Thursday, January 24, 2013

Fiction and NonFiction: The Failure of Labels

By James Curcio

Anyone that knows me knows that, to begin with, I hate labels. So I'm going to be upfront with my bias. I think it's only fair that people are upfront about things like that, and I think that we would all be better off if we were more honest with ourselves and each other about things like that -- but that's what the next post is about, not today's.

I also am not going to provide any psychological commentary on the fact that I feel this way about categorization, and my wife is a librarian.

No, today's post is about labels. And a particular kind of labeling at that. It is about the distinction that we draw between fiction and non-fiction. It is a big red line drawn between two "types" of writing, and two intentions. It is, fundamentally, about the fact that we, the collective we, actually have no idea what we are talking about most of the time, but we simply don't look at anything close enough, so everything seems alright.

Most people just take these sort of things as a given, accept that we must label things "fiction" and "non-fiction" to get on with life and one another, and leave it at that. This strikes me as impossibly dangerous and even verging on insane. That is something else about me.

Of course, many people will be quite pleased to argue to no end about sub-categories of fiction and non-fiction writing, and what constitutes which, and they are even more pleased to argue about genre, a topic I have touched on in the past myself. (Here is an interview with a fellow author Elizabeth Spann Craig where we discuss this topic, among others.)

blending genres or lost in the fade?
art by jouram roukas
But as you may have noticed, my er "touching" was of quite a different sort than is normal. Because I am not concerned with what books should fall into which category. I don't give a damn. I'm concerned instead with what labeling actually does to us. I'm concerned with how the categories that we draw affect our thinking, even affects who we are as people, how we are as people. This is, fundamentally, the underlying topic of this website, in fact--not fiction or non-fiction, but rather how the often rote or automatic narratives that we create and live by create our world. I'm pleased to talk also about the intentional narratives as well, but it is often the unintentional ones, the unconscious ones, that bite deepest because of their nature as invisible.
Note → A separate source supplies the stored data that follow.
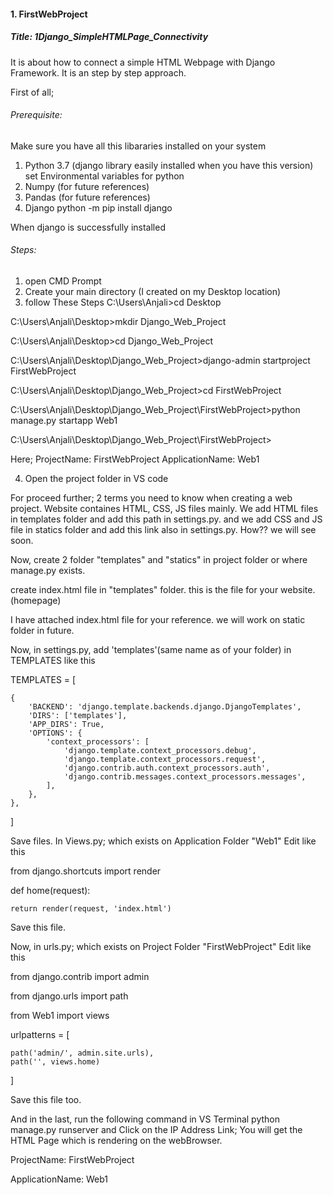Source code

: #### 1. FirstWebProject
##### Title: 1Django_SimpleHTMLPage_Connectivity
It is about how to connect a simple HTML Webpage with Django Framework. It is an step by step approach.

First of all; 
###### Prerequisite:
Make sure you have all this libararies installed on your system
1. Python 3.7 (django library easily installed when you have this version)
set Environmental variables for python
2. Numpy (for future references)
3. Pandas (for future references)
4. Django
python -m pip install django

When django is successfully installed

###### Steps:
1. open CMD Prompt
2. Create your main directory (I created on my Desktop location)
3. follow These Steps
C:\Users\Anjali>cd Desktop

C:\Users\Anjali\Desktop>mkdir Django_Web_Project

C:\Users\Anjali\Desktop>cd Django_Web_Project

C:\Users\Anjali\Desktop\Django_Web_Project>django-admin startproject FirstWebProject

C:\Users\Anjali\Desktop\Django_Web_Project>cd FirstWebProject

C:\Users\Anjali\Desktop\Django_Web_Project\FirstWebProject>python manage.py startapp Web1

C:\Users\Anjali\Desktop\Django_Web_Project\FirstWebProject>

Here; ProjectName: FirstWebProject
ApplicationName: Web1

4. Open the project folder in VS code

For proceed further; 2 terms you need to know when creating a web project. Website containes HTML, CSS, JS files mainly. We add HTML files in templates folder and add this path in settings.py. and we add CSS and JS file in statics folder and add this link also in settings.py. How?? we will see soon.

Now, create 2 folder "templates" and "statics" in project folder or where manage.py exists.

create index.html file in "templates" folder. this is the file for your website. (homepage)

I have attached index.html file for your reference. we will work on static folder in future.

Now, in settings.py, add 'templates'(same name as of your folder) in TEMPLATES like this

TEMPLATES = [

    {
        'BACKEND': 'django.template.backends.django.DjangoTemplates',
        'DIRS': ['templates'],
        'APP_DIRS': True,
        'OPTIONS': {
            'context_processors': [
                'django.template.context_processors.debug',
                'django.template.context_processors.request',
                'django.contrib.auth.context_processors.auth',
                'django.contrib.messages.context_processors.messages',
            ],
        },
    },
]

Save files.
In Views.py; which exists on Application Folder "Web1"
Edit like this

from django.shortcuts import render

def home(request):

    return render(request, 'index.html')
    
Save this file.

Now, in urls.py; which exists on Project Folder "FirstWebProject"
Edit like this

from django.contrib import admin

from django.urls import path

from Web1 import views 
 
urlpatterns = [

    path('admin/', admin.site.urls),
    path('', views.home)
]

Save this file too.

And in the last, run the following command in VS Terminal
python manage.py runserver
and Click on the IP Address Link; You will get the HTML Page which is rendering on the webBrowser.

ProjectName: FirstWebProject

ApplicationName: Web1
Like many of the ways that we carve, chop, and delineate our lives, more is revealed in what is assumed than what is considered. As such, I feel that there is really no topic that should be left untouched in our exploration.

So before we can even talk about our assumptions, let's consider delineation. It is important not so much for the purposes of accurate or inaccurate categorization as the reality that the very process of doing so creates. Is this clear? It is of no concern to me if Star Wars is or is not Science Fiction, but it is of great concern what Science Fiction means, and why we should feel compelled to put it in that box in the first place.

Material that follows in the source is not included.